Leveraging Language Models to Discover Evidence-Based Actions for OSS Sustainability
Nafiz Imtiaz Khan, Vladimir Filkov
TL;DR
This work tackles the prediction–action gap in OSS sustainability by extracting evidence-based, actionable recommendations (ReACTs) from the software engineering literature using a Retrieval-Augmented Generation (RAG) pipeline. A two-layer prompting strategy—derivation followed by refinement and reliability assessment—enables scalable extraction from 829 ICSE/FSE articles, yielding 1,922 validated ReACTs with strong evidence and high soundness and preciseness. ReACTs are categorized into eight practice-oriented areas and demonstrated through ASFI case studies with APEX, showing how maintainers can identify turning points, map signals to actions, implement, and monitor outcomes. The approach provides a reproducible, scalable bridge between empirical SE findings and practical guidance for OSS projects, enabling targeted interventions to improve long-term sustainability. The resulting catalog of evidence-based actions offers a resource for maintainers and researchers to systematically enhance OSS health and resilience.
Abstract
When successful, Open Source Software (OSS) projects create enormous value, but most never reach a sustainable state. Recent work has produced accurate models that forecast OSS sustainability, yet these models rarely tell maintainers what to do: their features are often high-level socio-technical signals that are not directly actionable. Decades of empirical software engineering research have accumulated a large but underused body of evidence on concrete practices that improve project health. We close this gap by using LLMs as evidence miners over the SE literature. We design a RAG-pipeline and a two-layer prompting strategy that extract researched actionables (ReACTs): concise, evidence-linked recommendations mapping to specific OSS practices. In the first layer, we systematically explore open LLMs and prompting techniques, selecting the best-performing combination to derive candidate ReACTs from 829 ICSE and FSE papers.
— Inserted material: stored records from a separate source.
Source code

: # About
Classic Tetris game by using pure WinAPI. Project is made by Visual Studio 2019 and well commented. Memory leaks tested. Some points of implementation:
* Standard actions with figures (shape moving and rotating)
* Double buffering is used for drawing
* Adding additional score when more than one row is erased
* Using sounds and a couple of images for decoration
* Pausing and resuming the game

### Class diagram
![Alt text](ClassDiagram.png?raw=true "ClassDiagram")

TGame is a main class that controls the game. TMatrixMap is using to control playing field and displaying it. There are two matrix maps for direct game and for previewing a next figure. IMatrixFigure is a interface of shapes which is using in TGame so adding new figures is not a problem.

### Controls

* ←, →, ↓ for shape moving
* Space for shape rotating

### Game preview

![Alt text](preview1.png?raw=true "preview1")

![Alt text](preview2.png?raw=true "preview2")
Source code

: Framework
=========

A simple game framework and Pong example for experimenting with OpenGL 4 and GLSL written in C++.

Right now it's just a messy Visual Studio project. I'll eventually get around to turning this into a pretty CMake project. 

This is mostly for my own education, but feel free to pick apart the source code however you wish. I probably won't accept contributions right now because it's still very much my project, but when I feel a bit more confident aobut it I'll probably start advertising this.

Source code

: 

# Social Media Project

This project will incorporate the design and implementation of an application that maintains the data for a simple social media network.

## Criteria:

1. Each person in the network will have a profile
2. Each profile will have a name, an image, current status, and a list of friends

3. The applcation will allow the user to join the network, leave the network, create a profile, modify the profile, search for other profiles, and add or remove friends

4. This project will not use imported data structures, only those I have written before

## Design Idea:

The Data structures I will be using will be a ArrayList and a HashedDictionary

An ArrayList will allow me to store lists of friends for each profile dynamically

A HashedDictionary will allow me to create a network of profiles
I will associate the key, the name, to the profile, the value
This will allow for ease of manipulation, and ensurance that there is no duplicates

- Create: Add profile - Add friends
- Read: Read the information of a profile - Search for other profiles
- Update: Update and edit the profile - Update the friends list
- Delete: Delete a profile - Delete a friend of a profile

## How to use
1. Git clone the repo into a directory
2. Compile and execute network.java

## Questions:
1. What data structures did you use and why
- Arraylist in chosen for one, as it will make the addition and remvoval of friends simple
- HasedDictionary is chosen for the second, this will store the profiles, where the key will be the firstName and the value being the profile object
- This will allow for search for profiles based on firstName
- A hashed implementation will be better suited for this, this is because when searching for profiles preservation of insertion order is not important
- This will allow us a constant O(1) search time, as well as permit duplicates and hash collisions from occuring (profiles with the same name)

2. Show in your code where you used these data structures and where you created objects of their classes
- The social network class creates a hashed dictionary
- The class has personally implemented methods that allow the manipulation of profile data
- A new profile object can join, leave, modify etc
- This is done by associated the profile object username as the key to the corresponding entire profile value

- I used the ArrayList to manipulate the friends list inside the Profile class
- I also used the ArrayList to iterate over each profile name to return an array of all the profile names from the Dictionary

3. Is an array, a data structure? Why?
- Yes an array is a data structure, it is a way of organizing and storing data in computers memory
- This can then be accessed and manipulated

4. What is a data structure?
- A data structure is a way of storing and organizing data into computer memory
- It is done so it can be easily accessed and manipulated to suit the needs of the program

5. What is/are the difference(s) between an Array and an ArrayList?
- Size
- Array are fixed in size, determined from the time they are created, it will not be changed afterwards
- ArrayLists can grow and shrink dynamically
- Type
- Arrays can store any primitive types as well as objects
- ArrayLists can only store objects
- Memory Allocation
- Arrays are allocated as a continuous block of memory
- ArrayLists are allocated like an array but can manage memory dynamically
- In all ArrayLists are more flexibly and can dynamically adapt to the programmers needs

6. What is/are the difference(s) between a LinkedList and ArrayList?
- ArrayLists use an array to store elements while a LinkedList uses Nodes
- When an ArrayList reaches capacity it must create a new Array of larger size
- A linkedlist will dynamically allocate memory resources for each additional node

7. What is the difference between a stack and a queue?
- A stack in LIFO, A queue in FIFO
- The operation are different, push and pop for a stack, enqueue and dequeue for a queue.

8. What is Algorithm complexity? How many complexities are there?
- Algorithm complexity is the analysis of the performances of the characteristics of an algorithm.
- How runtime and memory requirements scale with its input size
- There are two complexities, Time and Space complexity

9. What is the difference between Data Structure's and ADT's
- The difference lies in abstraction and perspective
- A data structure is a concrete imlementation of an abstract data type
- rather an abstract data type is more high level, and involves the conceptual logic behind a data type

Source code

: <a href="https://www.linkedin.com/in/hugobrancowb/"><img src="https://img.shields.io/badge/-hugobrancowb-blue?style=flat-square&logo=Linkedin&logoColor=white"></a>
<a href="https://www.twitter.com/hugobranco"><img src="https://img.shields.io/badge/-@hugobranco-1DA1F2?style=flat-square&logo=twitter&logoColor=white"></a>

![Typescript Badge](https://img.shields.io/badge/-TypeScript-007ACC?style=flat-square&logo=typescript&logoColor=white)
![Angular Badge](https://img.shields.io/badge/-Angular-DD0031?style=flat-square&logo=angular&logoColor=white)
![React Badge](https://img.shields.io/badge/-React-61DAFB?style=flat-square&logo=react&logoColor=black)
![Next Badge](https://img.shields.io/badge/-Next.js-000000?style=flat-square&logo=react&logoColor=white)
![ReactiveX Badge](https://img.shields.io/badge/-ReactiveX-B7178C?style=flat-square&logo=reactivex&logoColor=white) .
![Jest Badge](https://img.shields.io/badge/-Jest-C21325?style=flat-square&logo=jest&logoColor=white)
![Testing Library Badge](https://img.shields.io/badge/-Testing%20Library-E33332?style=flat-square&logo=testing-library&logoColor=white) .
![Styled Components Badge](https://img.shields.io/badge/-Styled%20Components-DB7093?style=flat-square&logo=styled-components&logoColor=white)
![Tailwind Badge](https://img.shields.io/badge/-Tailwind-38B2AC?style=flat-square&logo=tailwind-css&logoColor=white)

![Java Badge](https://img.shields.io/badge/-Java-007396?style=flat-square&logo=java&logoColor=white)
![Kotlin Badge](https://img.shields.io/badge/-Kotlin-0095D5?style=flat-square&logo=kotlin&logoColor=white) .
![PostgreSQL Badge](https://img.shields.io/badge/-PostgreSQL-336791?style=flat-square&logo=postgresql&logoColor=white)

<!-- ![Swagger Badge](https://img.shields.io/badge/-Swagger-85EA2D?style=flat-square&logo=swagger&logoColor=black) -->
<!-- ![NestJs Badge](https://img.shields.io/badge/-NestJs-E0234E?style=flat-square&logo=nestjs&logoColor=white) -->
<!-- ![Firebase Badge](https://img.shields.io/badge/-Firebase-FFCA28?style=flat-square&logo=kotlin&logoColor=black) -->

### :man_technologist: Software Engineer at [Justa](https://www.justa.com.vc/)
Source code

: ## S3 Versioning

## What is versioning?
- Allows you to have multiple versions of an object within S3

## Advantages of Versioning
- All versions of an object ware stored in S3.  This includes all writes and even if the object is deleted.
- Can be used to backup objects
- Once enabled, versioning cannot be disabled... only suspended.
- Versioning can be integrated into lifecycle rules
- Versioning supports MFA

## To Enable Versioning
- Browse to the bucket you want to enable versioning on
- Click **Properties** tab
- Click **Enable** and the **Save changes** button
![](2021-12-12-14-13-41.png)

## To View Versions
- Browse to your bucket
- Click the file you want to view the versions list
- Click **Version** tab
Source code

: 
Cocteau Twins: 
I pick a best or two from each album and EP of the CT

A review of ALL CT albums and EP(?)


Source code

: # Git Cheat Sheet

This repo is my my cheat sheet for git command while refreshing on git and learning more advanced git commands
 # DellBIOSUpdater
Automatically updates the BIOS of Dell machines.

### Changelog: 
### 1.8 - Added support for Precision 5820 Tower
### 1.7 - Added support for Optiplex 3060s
In the second layer, we apply follow-up prompting to filter hallucinations, extract impact and evidence, and assess soundness and precision. Our pipeline yields 1,922 ReACTs, of which 1,312 pass strict quality criteria and are organized into practice-oriented categories connectable to project signals from tools like APEX. The result is a reproducible, scalable approach turning scattered research findings into structured, evidence-based actions guiding OSS projects toward sustainability.